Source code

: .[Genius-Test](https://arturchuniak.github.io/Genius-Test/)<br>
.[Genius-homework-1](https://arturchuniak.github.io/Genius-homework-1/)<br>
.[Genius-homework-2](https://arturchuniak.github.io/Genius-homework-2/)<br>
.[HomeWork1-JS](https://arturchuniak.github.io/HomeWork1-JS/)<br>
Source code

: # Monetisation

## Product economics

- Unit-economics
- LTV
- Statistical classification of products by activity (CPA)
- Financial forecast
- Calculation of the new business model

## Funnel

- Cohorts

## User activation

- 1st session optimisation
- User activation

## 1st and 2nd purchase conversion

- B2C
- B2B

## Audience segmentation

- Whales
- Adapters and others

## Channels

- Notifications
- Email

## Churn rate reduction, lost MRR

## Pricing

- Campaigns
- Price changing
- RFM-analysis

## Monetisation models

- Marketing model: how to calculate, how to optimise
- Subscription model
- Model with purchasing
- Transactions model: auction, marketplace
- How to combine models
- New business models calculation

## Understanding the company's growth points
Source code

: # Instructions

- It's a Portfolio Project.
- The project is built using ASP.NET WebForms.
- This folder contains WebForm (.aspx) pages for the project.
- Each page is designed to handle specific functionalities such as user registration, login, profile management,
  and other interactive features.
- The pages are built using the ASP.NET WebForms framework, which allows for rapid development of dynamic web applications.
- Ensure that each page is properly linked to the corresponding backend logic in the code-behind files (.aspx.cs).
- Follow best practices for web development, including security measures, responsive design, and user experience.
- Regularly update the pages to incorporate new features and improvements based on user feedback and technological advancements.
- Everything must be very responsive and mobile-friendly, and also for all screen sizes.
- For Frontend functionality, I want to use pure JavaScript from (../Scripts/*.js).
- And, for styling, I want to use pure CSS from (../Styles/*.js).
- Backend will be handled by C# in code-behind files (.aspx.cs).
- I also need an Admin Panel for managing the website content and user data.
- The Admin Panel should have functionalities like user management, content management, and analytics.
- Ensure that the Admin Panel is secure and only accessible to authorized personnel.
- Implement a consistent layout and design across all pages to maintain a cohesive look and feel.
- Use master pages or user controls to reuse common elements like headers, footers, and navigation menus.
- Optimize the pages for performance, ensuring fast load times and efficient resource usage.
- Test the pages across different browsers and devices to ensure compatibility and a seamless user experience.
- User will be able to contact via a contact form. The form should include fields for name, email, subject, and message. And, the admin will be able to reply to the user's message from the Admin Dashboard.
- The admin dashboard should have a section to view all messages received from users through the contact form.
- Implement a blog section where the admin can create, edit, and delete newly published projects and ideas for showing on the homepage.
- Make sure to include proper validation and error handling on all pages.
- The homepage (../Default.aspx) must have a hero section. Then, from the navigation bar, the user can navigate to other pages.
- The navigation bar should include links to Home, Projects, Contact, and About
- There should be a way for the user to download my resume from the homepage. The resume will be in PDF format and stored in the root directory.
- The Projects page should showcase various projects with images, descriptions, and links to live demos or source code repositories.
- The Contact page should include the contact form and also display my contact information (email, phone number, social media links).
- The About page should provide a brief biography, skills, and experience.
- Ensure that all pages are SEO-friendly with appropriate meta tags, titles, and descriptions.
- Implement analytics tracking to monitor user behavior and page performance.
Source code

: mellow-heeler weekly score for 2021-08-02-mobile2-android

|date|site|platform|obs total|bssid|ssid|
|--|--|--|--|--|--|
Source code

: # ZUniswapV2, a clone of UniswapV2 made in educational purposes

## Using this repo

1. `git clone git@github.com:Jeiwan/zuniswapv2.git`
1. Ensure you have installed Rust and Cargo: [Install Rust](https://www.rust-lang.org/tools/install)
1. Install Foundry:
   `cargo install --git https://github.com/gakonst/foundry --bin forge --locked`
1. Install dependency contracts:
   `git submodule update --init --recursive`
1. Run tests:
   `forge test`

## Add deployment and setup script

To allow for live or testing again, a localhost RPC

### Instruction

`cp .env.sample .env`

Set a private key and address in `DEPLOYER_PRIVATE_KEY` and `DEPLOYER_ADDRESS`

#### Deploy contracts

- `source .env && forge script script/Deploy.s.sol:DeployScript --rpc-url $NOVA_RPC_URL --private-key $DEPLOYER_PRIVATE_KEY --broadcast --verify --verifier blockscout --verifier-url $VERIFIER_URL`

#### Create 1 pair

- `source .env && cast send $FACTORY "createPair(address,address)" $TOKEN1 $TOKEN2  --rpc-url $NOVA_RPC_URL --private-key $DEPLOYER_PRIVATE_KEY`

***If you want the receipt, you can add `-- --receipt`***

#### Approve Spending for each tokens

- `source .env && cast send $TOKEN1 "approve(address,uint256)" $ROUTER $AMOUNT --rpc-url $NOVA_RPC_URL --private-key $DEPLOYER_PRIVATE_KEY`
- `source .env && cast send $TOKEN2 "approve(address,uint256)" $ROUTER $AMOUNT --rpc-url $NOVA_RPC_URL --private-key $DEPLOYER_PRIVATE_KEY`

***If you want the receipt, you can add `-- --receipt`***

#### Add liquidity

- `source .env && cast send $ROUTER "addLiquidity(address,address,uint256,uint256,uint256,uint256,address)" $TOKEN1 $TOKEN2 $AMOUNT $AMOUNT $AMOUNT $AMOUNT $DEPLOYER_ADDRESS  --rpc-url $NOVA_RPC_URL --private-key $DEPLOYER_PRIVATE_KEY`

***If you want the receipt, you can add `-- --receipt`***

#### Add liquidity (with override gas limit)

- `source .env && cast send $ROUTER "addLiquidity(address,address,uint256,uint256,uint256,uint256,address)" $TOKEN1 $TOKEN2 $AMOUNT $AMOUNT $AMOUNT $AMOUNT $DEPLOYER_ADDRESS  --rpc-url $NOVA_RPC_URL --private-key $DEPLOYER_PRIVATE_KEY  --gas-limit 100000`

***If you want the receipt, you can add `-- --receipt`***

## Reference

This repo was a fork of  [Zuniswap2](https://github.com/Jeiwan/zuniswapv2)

● **DIRECTIONS**
When answering, write out each of the lines above exactly as given.

● **EXERCISE ANSWER**
Source code

: .[Genius-Test](https://arturchuniak.github.io/Genius-Test/)<br>
.[Genius-homework-1](https://arturchuniak.github.io/Genius-homework-1/)<br>
.[Genius-homework-2](https://arturchuniak.github.io/Genius-homework-2/)<br>
.[HomeWork1-JS](https://arturchuniak.github.io/HomeWork1-JS/)<br>
Source code

: # Monetisation

## Product economics

- Unit-economics
- LTV
- Statistical classification of products by activity (CPA)
- Financial forecast
- Calculation of the new business model

## Funnel

- Cohorts

## User activation

- 1st session optimisation
- User activation

## 1st and 2nd purchase conversion

- B2C
- B2B

## Audience segmentation

- Whales
- Adapters and others

## Channels

- Notifications
- Email

## Churn rate reduction, lost MRR

## Pricing

- Campaigns
- Price changing
- RFM-analysis

## Monetisation models

- Marketing model: how to calculate, how to optimise
- Subscription model
- Model with purchasing
- Transactions model: auction, marketplace
- How to combine models
- New business models calculation

## Understanding the company's growth points
Source code

: # Instructions

- It's a Portfolio Project.
- The project is built using ASP.NET WebForms.
- This folder contains WebForm (.aspx) pages for the project.
- Each page is designed to handle specific functionalities such as user registration, login, profile management,
  and other interactive features.
- The pages are built using the ASP.NET WebForms framework, which allows for rapid development of dynamic web applications.
- Ensure that each page is properly linked to the corresponding backend logic in the code-behind files (.aspx.cs).
- Follow best practices for web development, including security measures, responsive design, and user experience.
- Regularly update the pages to incorporate new features and improvements based on user feedback and technological advancements.
- Everything must be very responsive and mobile-friendly, and also for all screen sizes.
- For Frontend functionality, I want to use pure JavaScript from (../Scripts/*.js).
- And, for styling, I want to use pure CSS from (../Styles/*.js).
- Backend will be handled by C# in code-behind files (.aspx.cs).
- I also need an Admin Panel for managing the website content and user data.
- The Admin Panel should have functionalities like user management, content management, and analytics.
- Ensure that the Admin Panel is secure and only accessible to authorized personnel.
- Implement a consistent layout and design across all pages to maintain a cohesive look and feel.
- Use master pages or user controls to reuse common elements like headers, footers, and navigation menus.
- Optimize the pages for performance, ensuring fast load times and efficient resource usage.
- Test the pages across different browsers and devices to ensure compatibility and a seamless user experience.
- User will be able to contact via a contact form. The form should include fields for name, email, subject, and message. And, the admin will be able to reply to the user's message from the Admin Dashboard.
- The admin dashboard should have a section to view all messages received from users through the contact form.
- Implement a blog section where the admin can create, edit, and delete newly published projects and ideas for showing on the homepage.
- Make sure to include proper validation and error handling on all pages.
- The homepage (../Default.aspx) must have a hero section. Then, from the navigation bar, the user can navigate to other pages.
- The navigation bar should include links to Home, Projects, Contact, and About
- There should be a way for the user to download my resume from the homepage. The resume will be in PDF format and stored in the root directory.
- The Projects page should showcase various projects with images, descriptions, and links to live demos or source code repositories.
- The Contact page should include the contact form and also display my contact information (email, phone number, social media links).
- The About page should provide a brief biography, skills, and experience.
- Ensure that all pages are SEO-friendly with appropriate meta tags, titles, and descriptions.
- Implement analytics tracking to monitor user behavior and page performance.
Source code

: mellow-heeler weekly score for 2021-08-02-mobile2-android

|date|site|platform|obs total|bssid|ssid|
|--|--|--|--|--|--|
Source code

: # ZUniswapV2, a clone of UniswapV2 made in educational purposes

## Using this repo

1. `git clone git@github.com:Jeiwan/zuniswapv2.git`
1. Ensure you have installed Rust and Cargo: [Install Rust](https://www.rust-lang.org/tools/install)
1. Install Foundry:
   `cargo install --git https://github.com/gakonst/foundry --bin forge --locked`
1. Install dependency contracts:
   `git submodule update --init --recursive`
1. Run tests:
   `forge test`

## Add deployment and setup script

To allow for live or testing again, a localhost RPC

### Instruction

`cp .env.sample .env`

Set a private key and address in `DEPLOYER_PRIVATE_KEY` and `DEPLOYER_ADDRESS`

#### Deploy contracts

- `source .env && forge script script/Deploy.s.sol:DeployScript --rpc-url $NOVA_RPC_URL --private-key $DEPLOYER_PRIVATE_KEY --broadcast --verify --verifier blockscout --verifier-url $VERIFIER_URL`

#### Create 1 pair

- `source .env && cast send $FACTORY "createPair(address,address)" $TOKEN1 $TOKEN2  --rpc-url $NOVA_RPC_URL --private-key $DEPLOYER_PRIVATE_KEY`

***If you want the receipt, you can add `-- --receipt`***

#### Approve Spending for each tokens

- `source .env && cast send $TOKEN1 "approve(address,uint256)" $ROUTER $AMOUNT --rpc-url $NOVA_RPC_URL --private-key $DEPLOYER_PRIVATE_KEY`
- `source .env && cast send $TOKEN2 "approve(address,uint256)" $ROUTER $AMOUNT --rpc-url $NOVA_RPC_URL --private-key $DEPLOYER_PRIVATE_KEY`

***If you want the receipt, you can add `-- --receipt`***

#### Add liquidity

- `source .env && cast send $ROUTER "addLiquidity(address,address,uint256,uint256,uint256,uint256,address)" $TOKEN1 $TOKEN2 $AMOUNT $AMOUNT $AMOUNT $AMOUNT $DEPLOYER_ADDRESS  --rpc-url $NOVA_RPC_URL --private-key $DEPLOYER_PRIVATE_KEY`

***If you want the receipt, you can add `-- --receipt`***

#### Add liquidity (with override gas limit)

- `source .env && cast send $ROUTER "addLiquidity(address,address,uint256,uint256,uint256,uint256,address)" $TOKEN1 $TOKEN2 $AMOUNT $AMOUNT $AMOUNT $AMOUNT $DEPLOYER_ADDRESS  --rpc-url $NOVA_RPC_URL --private-key $DEPLOYER_PRIVATE_KEY  --gas-limit 100000`

***If you want the receipt, you can add `-- --receipt`***

## Reference

This repo was a fork of  [Zuniswap2](https://github.com/Jeiwan/zuniswapv2)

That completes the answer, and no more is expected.